30. Mai 2016

Ich wundere mich immer wieder über Lebensläufe. Von Menschen, die durch ihre Präsenz, ihren Einsatz, ihren Mut, ihre Durchhaltekraft usw. Herausragendes geleistet haben. Die gab und gibt es in allen Jahrhunderten. Gleichzeitig gibt es die Hochstapler und Betrüger grossen Stils. Siehe Kommentar am Ende zu «Wen muss man kennen?».

Welche Namen bleiben, welche vergessen gehen, das ist oft Zufall. Dass mir ein Aldus Magnus bekannt ist, liegt daran, dass ich mich schon früh für Typografie interessierte. Aldus führte in Venedig eine Druckerei, die Massstäbe setzte. Unsere heute gebräuchlichen Antiqua-Schriften, auch die Kursiv-Schnitte, auch die systematische Interpunktion, das wurde erstmals bei Aldus realisiert.

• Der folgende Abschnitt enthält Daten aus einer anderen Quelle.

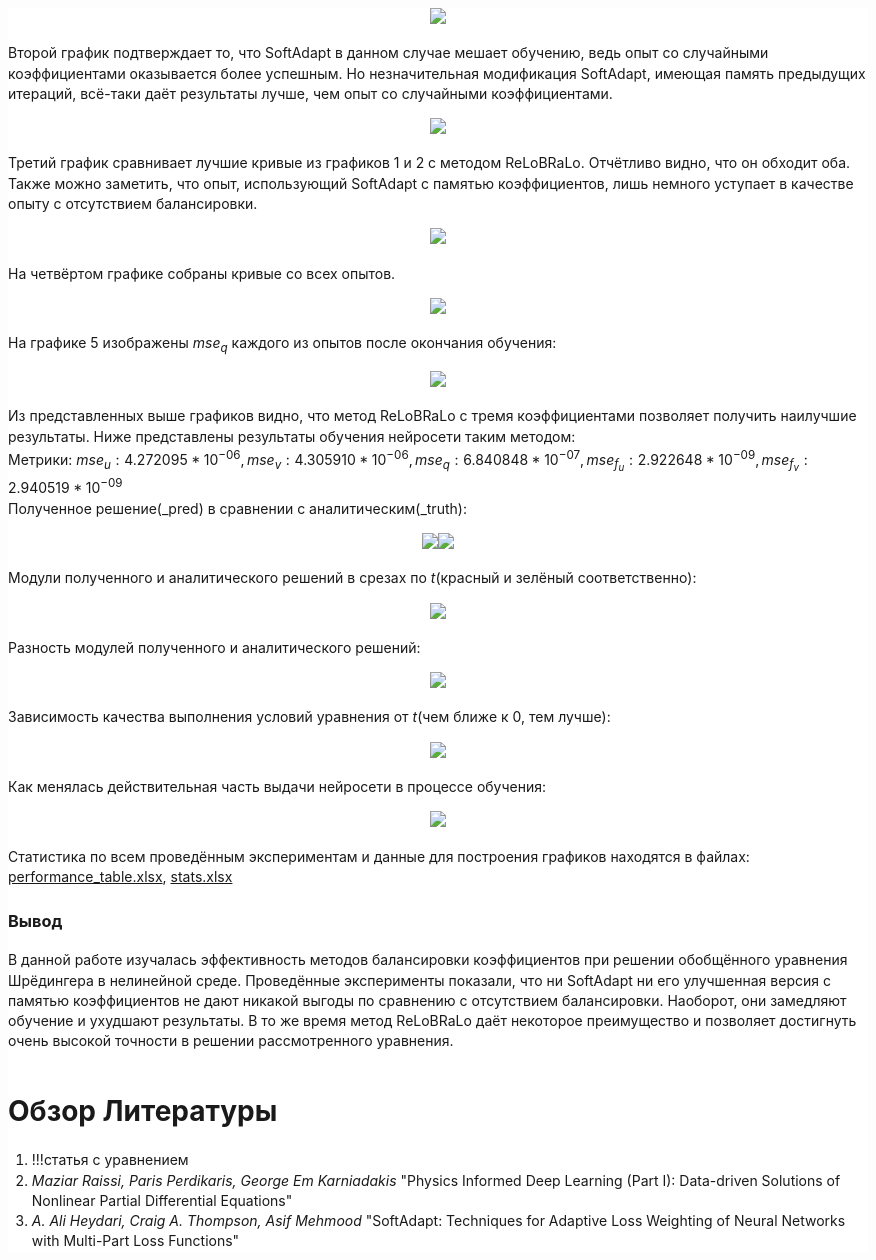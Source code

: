 <p align="center"><img src="https://github.com/mikhakuv/PINNs_for_article/blob/main/pictures/results_chart1.PNG"></p>    

Второй график подтверждает то, что SoftAdapt в данном случае мешает обучению, ведь опыт со случайными коэффициентами оказывается более успешным. Но незначительная модификация SoftAdapt, имеющая память предыдущих итераций, всё-таки даёт результаты лучше, чем опыт со случайными коэффициентами.  

<p align="center"><img src="https://github.com/mikhakuv/PINNs_for_article/blob/main/pictures/results_chart2.PNG"></p>    

Третий график сравнивает лучшие кривые из графиков 1 и 2 с методом ReLoBRaLo. Отчётливо видно, что он обходит оба. Также можно заметить, что опыт, использующий SoftAdapt с памятью коэффициентов, лишь немного уступает в качестве опыту с отсутствием балансировки.  

<p align="center"><img src="https://github.com/mikhakuv/PINNs_for_article/blob/main/pictures/results_chart3.PNG"></p>    

На четвёртом графике собраны кривые со всех опытов.  

<p align="center"><img src="https://github.com/mikhakuv/PINNs_for_article/blob/main/pictures/results_chart4.PNG"></p>   

На графике 5 изображены $mse_q$ каждого из опытов после окончания обучения:  

<p align="center"><img src="https://github.com/mikhakuv/PINNs_for_article/blob/main/pictures/results_chart5.PNG"></p>  

Из представленных выше графиков видно, что метод ReLoBRaLo с тремя коэффициентами позволяет получить наилучшие результаты. Ниже представлены результаты обучения нейросети таким методом:  
Метрики: $mse_u: 4.272095 *10^{-06}, mse_v: 4.305910 *10^{-06}, mse_q: 6.840848 *10^{-07}, mse_{f_u}: 2.922648 *10^{-09}, mse_{f_v}: 2.940519 *10^{-09}$  
Полученное решение(_pred) в сравнении с аналитическим(_truth):  

<p align="center"><img src="https://github.com/mikhakuv/PINNs_for_article/blob/main/pictures/exp6_results_u.PNG"><img src="https://github.com/mikhakuv/PINNs_for_article/blob/main/pictures/exp6_results_v.PNG"></p>  

Модули полученного и аналитического решений в срезах по $t$(красный и зелёный соответственно):  

<p align="center"><img src="https://github.com/mikhakuv/PINNs_for_article/blob/main/pictures/exp6_results_q.PNG"></p>  

Разность модулей полученного и аналитического решений:  

<p align="center"><img src="https://github.com/mikhakuv/PINNs_for_article/blob/main/pictures/exp6_results_q_diff.PNG"></p>  

Зависимость качества выполнения условий уравнения от $t$(чем ближе к 0, тем лучше):  

<p align="center"><img src="https://github.com/mikhakuv/PINNs_for_article/blob/main/pictures/exp6_results_mean.PNG"></p>  

Как менялась действительная часть выдачи нейросети в процессе обучения:  

<p align="center"><img src="https://github.com/mikhakuv/PINNs_for_article/blob/main/pictures/train_process.gif"></p>  

Статистика по всем проведённым экспериментам и данные для построения графиков находятся в файлах:
[performance_table.xlsx](https://github.com/mikhakuv/PINNs/blob/main/statistics/performance_table.xlsx),
[stats.xlsx](https://github.com/mikhakuv/PINNs/blob/main/statistics/stats.xlsx)  

### Вывод
В данной работе изучалась эффективность методов балансировки коэффициентов при решении обобщённого уравнения Шрёдингера в нелинейной среде. Проведённые эксперименты показали, что ни SoftAdapt ни его улучшенная версия с памятью коэффициентов не дают никакой выгоды по сравнению с отсутствием балансировки. Наоборот, они замедляют обучение и ухудшают результаты. В то же время метод ReLoBRaLo даёт некоторое преимущество и позволяет достигнуть очень высокой точности в решении рассмотренного уравнения.  
# Обзор Литературы  
1. !!!статья с уравнением
2. *Maziar Raissi, Paris Perdikaris, George Em Karniadakis* "Physics Informed Deep Learning (Part I): Data-driven Solutions of Nonlinear Partial Differential Equations"
3. *A. Ali Heydari, Craig A. Thompson, Asif Mehmood* "SoftAdapt: Techniques for Adaptive Loss Weighting of Neural Networks with Multi-Part Loss Functions"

ERASMUS MMXVI Schrift von Katharina Wolff

Die Schriftgestalterin und Dozentin Katharina Wolff gestaltete eigens für die Ausstellung bzw. für die Kampagne ERASMUS MMXVI eine neue Antiqua-Schrift (Regular, Bold und Kursiv bzw. Handschrift)

Meine Affinität zu Schrift hat mich auch aufmerken lassen, als ich ein Plakat las mit grosser, ungewöhnlicher Typografie. «Schrift als Sprengstoff» konnte man aus den verstreuten Buchstaben entziffern. Die Ausstellung, welche das Plakat ankündigt, ist dem Humanisten, Theologen und Philosophen Erasmus von Rotterdam gewidmet.

Anlass: seine vor 500 Jahren in Basel gedruckte griechisch-lateinische Bibelübersetzung. Sie soll entscheidend Melanchton, Oekolampad, Calvin, Zwingli und Luther inspiriert haben. Auch wieder Namen, die jeder für sich Dutzende von Biografien zur Folge hatten. Namen, die in den Ohren von Kennern klangvoll sind.

Die lateinisch-griechische Bibel-Übersetzung von Erasmus von Rotterdam (Bild: Helmut W.Rodenhausen)

Einige Objekte der Ausstellung sind doch direkt mit Erasmus verbunden. Die ungewöhnlich platzierten Versalien sind als Code für das Tablet-App konzipiert und lösen zumeist einen gesprochenen Textkommentar aus.

Apropos Klang: Die Ausstellung im Basler Historischen Museum verzichtet weitgehend auf reale Objekte. Mittels Tablet und Kopfhörer wird gesprochen – viel gesprochen. Der Besucher fühlt sich oft allein. Allein mit seinem elektronischen Gerät, das nicht immer funktioniert. Allein auch mit typografischen QR-Codes, allein in einer Ausstellung, die gar keine ist.

Die Ausstellung Erasmus im Historischen Museum Basel (Bild: Helmut W. Rodenhausen)

Themen aus einem Museums-Kontext in elektronische Medien zu transportieren, ist aufwändig. Und glückt nicht immer.

Wohltuend und tröstend für mich war am Schluss die mutige Aussage von Buchgestalter Lars Müller. In einem Video-Clip erklärt er kühn, dass das Buch auch die schnelllebigen Technologien wie Smartphone und Tablets überleben wird – wenn es diese Dinge dann später schon gar nicht mehr gibt.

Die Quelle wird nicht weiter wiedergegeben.